登录查看更多内容

Europython 2018 - Day 3

Bruno Hanzen

CTO

发布日期: 2018年7月25日

Today was the first conference day proper, after 2 days devoted to trainings. As there was some rush at the registration desk, I started with volunteering some time, and helped hand conference T-shirts over. I did not attend the keynote, but, anyway, I am no big fan of such speeches.

Python in scientific computing: what works and what doesn't

Michele Simionato is a software developper for the Global Earthquake Model foundation, where he support the scientists doing, well, earthquake research. He works in a typical scientific environment, meaning distributed computing with complex processing under CPU, memory and data transfer constraints.

In that context, even the most robust packages can experience some sizing issues. For example, he has recently experienced issues with numpy structured arrays. He uses h5py to access hdfs file systems, and the migration from 1.8 to 1.10 was a "debacle".

He uses geospatial packages, which can sometimes exhibit different behaviors on different platforms.

Communication between machines is handled by celery/rabbitmq, which are used in an atypical use case: long messages instead of small. He has experienced some issues and has started experimenting with zmq (his "plan B") which gives better result. He will not adapt the existing codebase part which does not experience any problem ("if it's not broken, why fix it?").

He has no dask experience yet, but is open to experimenting.

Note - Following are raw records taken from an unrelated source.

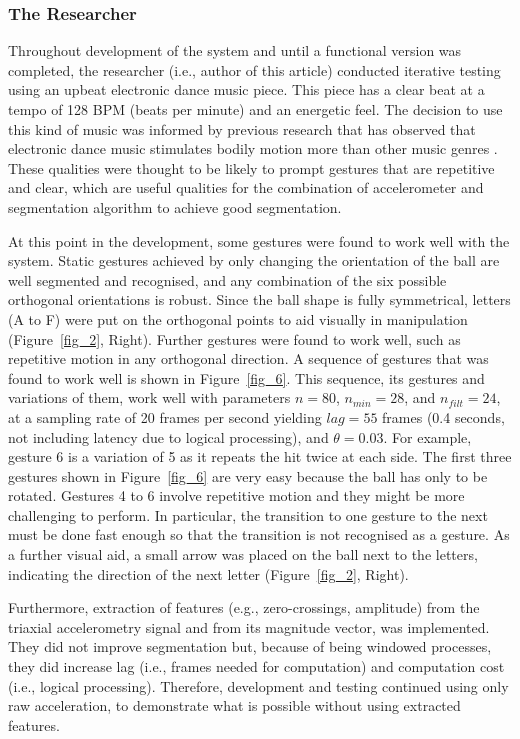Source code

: \documentclass{nime-alternate_MANUSCRIPT} %
\begin{document}
\subsubsection{The Researcher}

Throughout  development of the system and until a functional version was completed, the researcher (i.e., author of this article) conducted iterative testing using an upbeat electronic dance music piece. This piece has a clear beat at a tempo of 128 BPM (beats per minute) and an energetic feel. The decision to use this kind of music was informed by previous research that has observed that electronic dance music stimulates bodily motion more than other music genres \cite{Burger_Toiviainen_2020}. These qualities were thought to be likely to prompt gestures that are repetitive and clear, which are useful qualities for the combination of accelerometer and segmentation algorithm to achieve good segmentation. 

At this point in the development, some gestures were found to work well with the system. Static gestures achieved by only changing the orientation of the ball are well segmented and recognised, and any combination of the six possible orthogonal orientations is robust. Since the ball shape is fully symmetrical, letters (A to F) were put on the orthogonal points to aid visually in manipulation (Figure~\ref{fig_2}, Right). Further gestures were found to work well, such as repetitive motion in any orthogonal direction. A sequence of gestures that was found to work well is shown in Figure~\ref{fig_6}. This sequence, its gestures and variations of them, work well with  parameters $n = 80$, $n_{min} = 28$, and $n_{filt} = 24$, at a sampling rate of 20 frames per second yielding $lag = 55$ frames (0.4 seconds, not including latency due to logical processing), and $\theta = 0.03$. For example, gesture 6 is a variation of 5 as it repeats the hit twice at each side. The first three gestures shown in Figure~\ref{fig_6} are very easy because the ball has only to be rotated. Gestures 4 to 6 involve repetitive motion and they might be more challenging to perform. In particular, the transition to one gesture to the next must be done fast enough so that the transition is not recognised as a gesture. As a further visual aid, a small arrow was placed on the ball next to the letters, indicating the direction of the next letter (Figure~\ref{fig_2}, Right).

Furthermore, extraction of features (e.g., zero-crossings, amplitude) from the triaxial accelerometry signal and from its magnitude vector, was implemented. They did not improve segmentation but,  because of being windowed processes, they did increase lag (i.e., frames needed for computation) and computation cost (i.e., logical processing). Therefore, development and testing continued using only raw acceleration, to demonstrate what is possible without using extracted features. 
	
\end{document}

He does not use the following accelerations techniques:

C extensions: because of gcc dependencies, and lack of C skills in his organisation. Most of his use cases with C extensions are covered with a clever use of numpy.
Cython: more usable for him than the C extensions, but the speedup he achieves is not impressive enough.
numba: it delivers a speedup in a parallelised environment, but his code is already parallelised, so little benefit and risk of oversubscription.
Intel Python distribution: he fears a vendor lock-in, and his tests showed a 20% slowdown.

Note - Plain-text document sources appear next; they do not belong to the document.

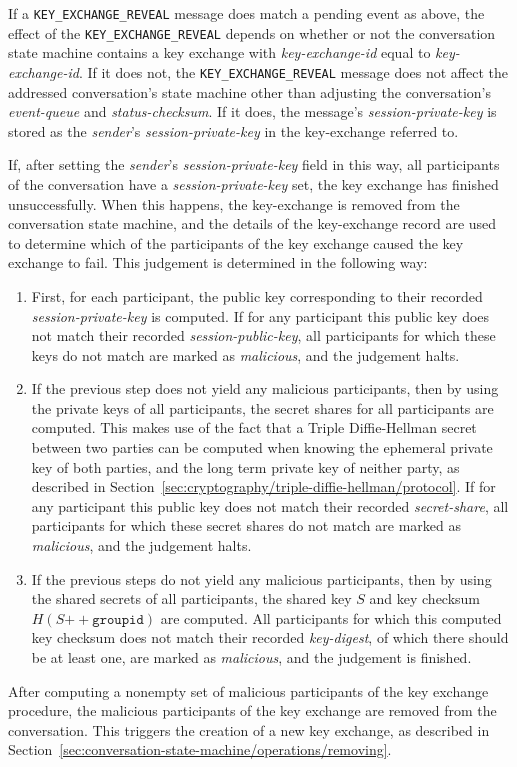 \documentclass{article}
\def\npmessage#1{\texttt{#1}}
\def\field#1{\textit{#1}}
\def\smfield#1{\textsl{#1}}
\def\type#1{\textsf{#1}}
\def\concat{\mathbin{+\!\!\!+}}
\begin{document}
If a \npmessage{KEY\_EXCHANGE\_REVEAL} message does match a pending event as above, the effect of the \npmessage{KEY\_EXCHANGE\_REVEAL} depends on whether or not the conversation state machine contains a key exchange with \smfield{key-exchange-id} equal to \field{key-exchange-id}.
If it does not, the \npmessage{KEY\_EXCHANGE\_REVEAL} message does not affect the addressed conversation's state machine other than adjusting the conversation's \smfield{event-queue} and \smfield{status-checksum}.
If it does, the message's \field{session-private-key} is stored as the \field{sender}'s \smfield{session-private-key} in the \type{key-exchange} referred to.

If, after setting the \field{sender}'s \smfield{session-private-key} field in this way, all participants of the conversation have a \smfield{session-private-key} set, the key exchange has finished unsuccessfully.
When this happens, the \type{key-exchange} is removed from the conversation state machine, and the details of the \type{key-exchange} record are used to determine which of the participants of the key exchange caused the key exchange to fail.
This judgement is determined in the following way:
\begin{enumerate}
\item First, for each participant, the public key corresponding to their recorded \smfield{session-private-key} is computed. If for any participant this public key does not match their recorded \smfield{session-public-key}, all participants for which these keys do not match are marked as \emph{malicious}, and the judgement halts.
\item If the previous step does not yield any malicious participants, then by using the private keys of all participants, the secret shares for all participants are computed. This makes use of the fact that a Triple Diffie-Hellman secret between two parties can be computed when knowing the ephemeral private key of both parties, and the long term private key of neither party, as described in Section~\ref{sec:cryptography/triple-diffie-hellman/protocol}. If for any participant this public key does not match their recorded \smfield{secret-share}, all participants for which these secret shares do not match are marked as \emph{malicious}, and the judgement halts.
\item If the previous steps do not yield any malicious participants, then by using the shared secrets of all participants, the shared key $S$ and key checksum $H(S \concat \texttt{groupid})$ are computed. All participants for which this computed key checksum does not match their recorded \smfield{key-digest}, of which there should be at least one, are marked as \emph{malicious}, and the judgement is finished.
\end{enumerate}
After computing a nonempty set of malicious participants of the key exchange procedure, the malicious participants of the key exchange are removed from the conversation.
This triggers the creation of a new key exchange, as described in Section~\ref{sec:conversation-state-machine/operations/removing}.
\end{document}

His conclusion is "Algorithmic solutions are better than technical solutions".

Reliability in distributed systems

Jiri Benes is a technical leader for kiwi.com. They use Python heavily in production, and he explained some techniques he used to improve the resilience of the services:

use of time-outs and circuit breakers in the code, by using specific function decorators
"let it crash" philosophy: no over-engineering to prevent a crash, and no hiding of errors.
development of logging, monitoring (including Application Performance Monitoring) and alerting systems
definition of escalation procedures in case of alerts or incidents.

Using Pandas and Dask to work with large columnar datasets in Apache Parquet

Peter Hoffmann is a senior developper for Blue Yonder, a company providing datascience (like sales forecast) services to mass retailers.

Blue Yonder uses a typical Python ecosystem (Jupyter, Dask, Pandas) in a distributed computing environment (Apache Aurora, Apache Mesos). The exchange of data between different ecosystems is difficult, so they rely on Parquet file to exchange data with the "external" world. They use the Pyarrow and fastparquet libraries to access the files. These techniques have replaced the native access to their databases and have increased the speed of the data transfers.

Fuzzy Matching - Smart Way of Finding Similar Names Using Fuzzywuzzy

Cheuk Ting Ho is a datascientist working for Hotelbeds group. She has to work with company names, and needs to do some deduplication of (frequently badly spelled) company names.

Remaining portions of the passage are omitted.